C++ Why does this variable return a random value?

Question

I have made a basic "guess my number game" in c++, and I have added a variable for how many guesses it took the person to guess the number. However when the game ends, a random value for the guesses is shown. Something like 1980046322. I can't figure out why it does this, considering that I haven't put anything extraordinary into my code.

#include <iostream>
#include <cstdlib>
#include <ctime>

using namespace std;

int main()
{
int randomNumber;
int guess;
int guesses;

srand((unsigned)time(0));
randomNumber = (rand()%10)+1;

cout << "I am thinking of a number between 1 to 10. Can you guess it?" << endl;

while(guess != randomNumber){
    cout << "That is not correct, try again.";
    guesses++;
    cin >> guess;
}

if(guess == randomNumber){
    cout << "Good Job. Guesses: " << guesses << endl;
    guesses++;
}

return 0;
}

Answer 1

Per Paragraph 8.5/11 of the C++11 Standard:

If no initializer is specified for an object, the object is default-initialized; if no initialization is performed, an object with automatic or dynamic storage duration has indeterminate value. [ Note: Objects with static or thread storage duration are zero-initialized, see 3.6.2. —end note ]

Paragraph 8.5/6 explains what default-initialized means for different variable types:

To default-initialize an object of type T means:

— if T is a (possibly cv-qualified) class type (Clause 9), the default constructor for T is called (and the initialization is ill-formed if T has no accessible default constructor);

— if T is an array type, each element is default-initialized;

— otherwise, no initialization is performed.

Since T is neither a class type nor an array type in your case (all your default-initialized variables have type int), no initialization is performed and the initial value is indeterminate.

Moreover, your program has Undefined Behavior, since it tries to reads the value of an uninitialized variable.

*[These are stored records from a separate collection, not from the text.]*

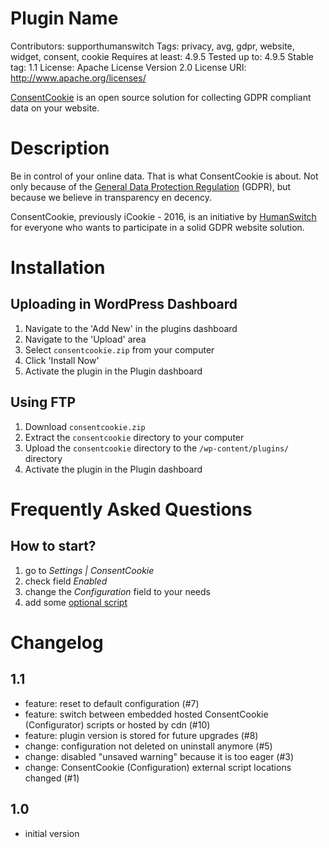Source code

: # Plugin Name
Contributors: supporthumanswitch
Tags: privacy, avg, gdpr, website, widget, consent, cookie
Requires at least: 4.9.5
Tested up to: 4.9.5
Stable tag: 1.1
License: Apache License Version 2.0
License URI: http://www.apache.org/licenses/

[ConsentCookie](https://www.consentcookie.nl) is an open source solution for collecting GDPR compliant data on your website.

# Description

Be in control of your online data. That is what ConsentCookie is about.
Not only because of the [General Data Protection Regulation](https://www.eugdpr.org/) (GDPR), but because we believe in transparency en decency.

ConsentCookie, previously iCookie - 2016, is an initiative by [HumanSwitch](https://www.humanswitch.io) for everyone who wants to participate in a solid GDPR website solution.

# Installation

## Uploading in WordPress Dashboard

1. Navigate to the 'Add New' in the plugins dashboard
2. Navigate to the 'Upload' area
3. Select `consentcookie.zip` from your computer
4. Click 'Install Now'
5. Activate the plugin in the Plugin dashboard

## Using FTP

1. Download `consentcookie.zip`
2. Extract the `consentcookie` directory to your computer
3. Upload the `consentcookie` directory to the `/wp-content/plugins/` directory
4. Activate the plugin in the Plugin dashboard

# Frequently Asked Questions

## How to start? 

1. go to _Settings | ConsentCookie_
2. check field _Enabled_
3. change the _Configuration_ field to your needs
4. add some [optional script](https://www.consentcookie.nl/documentation/plugins/ "Plugins reference")

# Changelog

## 1.1
* feature: reset to default configuration (#7)
* feature: switch between embedded hosted ConsentCookie (Configurator) scripts or hosted by cdn (#10)
* feature: plugin version is stored for future upgrades (#8)
* change: configuration not deleted on uninstall anymore (#5)
* change: disabled "unsaved warning" because it is too eager (#3)
* change: ConsentCookie (Configuration) external script locations changed (#1)

## 1.0 
* initial version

Doing so necessitates an lvalue-to-rvalue conversion (although the Standard does not specify this explicitly, requiring so is likely to be intended, see this Q&A on SO), and Paragraph 4/1 of the C++11 Standard mandates:

A glvalue (3.10) of a non-function, non-array type T can be converted to a prvalue.53 If T is an incomplete type, a program that necessitates this conversion is ill-formed. If the object to which the glvalue refers is not an object of type T and is not an object of a type derived from T, or if the object is uninitialized, a program that necessitates this conversion has undefined behavior. If T is a non-class type, the type of the prvalue is the cv-unqualified version of T. Otherwise, the type of the prvalue is T.54

Answer 2

You have not initialized some variables that you then use before assigning any value to them. They start with an unspecified value, which looks random. You can fix it like this

int guess = 0;
int guesses = 0;

Answer 3

The code doesn't initialize guess or guesses, so their initial values are unpredictable.

Answer 4

You don't initialise guesses to 0. It will therefore contain whatever was in the memory address that it gets to start with

Answer 5

You do not initialize guesses and therefore you have no idea what the value will be. C/C++ doesn't make any guarantee about what he value of an uninitialized variable is.

It is good practice to always initialize all values

int guesses = 0;

Answer 6

You didn't initialize your guesses variable to zero.

If you compile your code with g++, for example, with the following flags the problem becomes obvious:

$ g++ -O2 -Wall foo.cpp 
foo.cpp: In function ‘int main()’:
foo.cpp:25:38: warning: ‘guesses’ may be used uninitialized in this function [-Wmaybe-uninitialized]

Note that the optimization flag was needed in addition to the warning flag to trigger the warning, at least with g++ 4.7.2.

Moral of the story: enable compiler warnings.